Mortgage sales for the UK fell by £2.62 billion in April, down 16 per cent on the previous month, according to Equifax Touchstone analysis of the intermediary marketplace.
Buy-to-let figures plunged 20.4 per cent (£0.55 billion) to £2.15 billion and residential followed suit, dropping by 15.1 per cent (£2.07 billion) to £11.60 billion. Overall, mortgage sales for the month dropped to £13.76 billion.
Every region across the UK witnessed a slump in sales. The North and Yorkshire region led the way with the steepest drop of 18.5 per cent, followed closely by London and the Home counties, with sales falling by 17.5 per cent and 17 per cent respectively.
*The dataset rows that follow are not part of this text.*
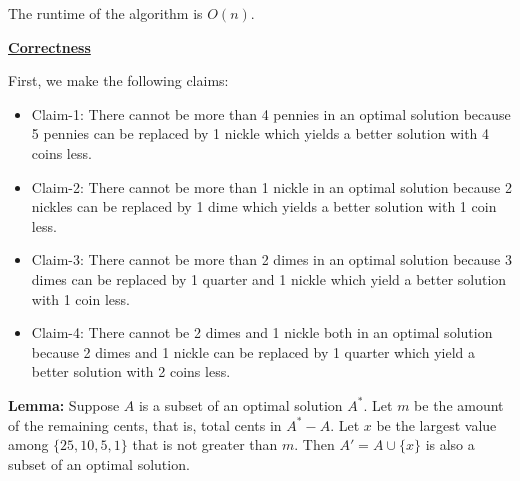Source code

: \documentclass[11pt]{article}
\begin{document}
\begin{enumerate}
\begin{enumerate}
The runtime of the algorithm is $O(n)$.

\underline{\textbf{Correctness}}

First, we make the following claims:
\begin{itemize}
\item Claim-1: There cannot be more than 4 pennies in an optimal
  solution because 5 pennies can be replaced by 1 nickle which yields
  a better solution with 4 coins less.
\item Claim-2: There cannot be more than 1 nickle in an optimal
  solution because 2 nickles can be replaced by 1 dime which yields
  a better solution with 1 coin less.
\item Claim-3: There cannot be more than 2 dimes in an optimal
  solution because 3 dimes can be replaced by 1 quarter and 1 nickle
  which yield a better solution with 1 coin less.
\item Claim-4: There cannot be 2 dimes and 1 nickle both in an optimal
  solution because 2 dimes and 1 nickle can be replaced by 1 quarter
  which yield a better solution with 2 coins less.
\end{itemize}

\textbf{Lemma:} Suppose $A$ is a subset of an optimal solution $A^*$.
Let $m$ be the amount of the remaining cents, that is, total cents in $A^*-A$.
Let $x$ be the largest value among $\{25,10,5,1\}$ that is not greater
than $m$. Then $A' = A \cup \{x\}$ is also a subset of an optimal solution.


\end{enumerate}
\end{enumerate}
\end{document}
|Regional area||Total mortgage sales growth|
|North and Yorkshire||-18.5%|
John Driscoll, director at Equifax Touchstone, said: “Mortgage figures have nosedived following a strong first quarter, with every single region experiencing a notable slump in sales. Government measures to cool buy-to-let property sales, including the phased cuts to mortgage interest tax relief which started on 1 April, have no doubt played a role in diminishing sales figures last month.
“This government intervention, coupled with uncertainty surrounding the election, means we’re likely to see more volatility in coming months. The big question is where figures will go from here – this time of year is traditionally fairly buoyant for house-buying, but there may be too much uncertainty on the horizon to see an immediate rebound.”
The data from Equifax Touchstone, which covers the majority of the intermediated lending market, shows that the average value of a residential mortgage in April was £198,347 (2016: £192,255) and £153,900 for buy-to-let (2016: £158,335).
Equifax Touchstone utilises intermediary and customer profiling tools to provide financial services providers with a detailed understanding of their marketplace and client base.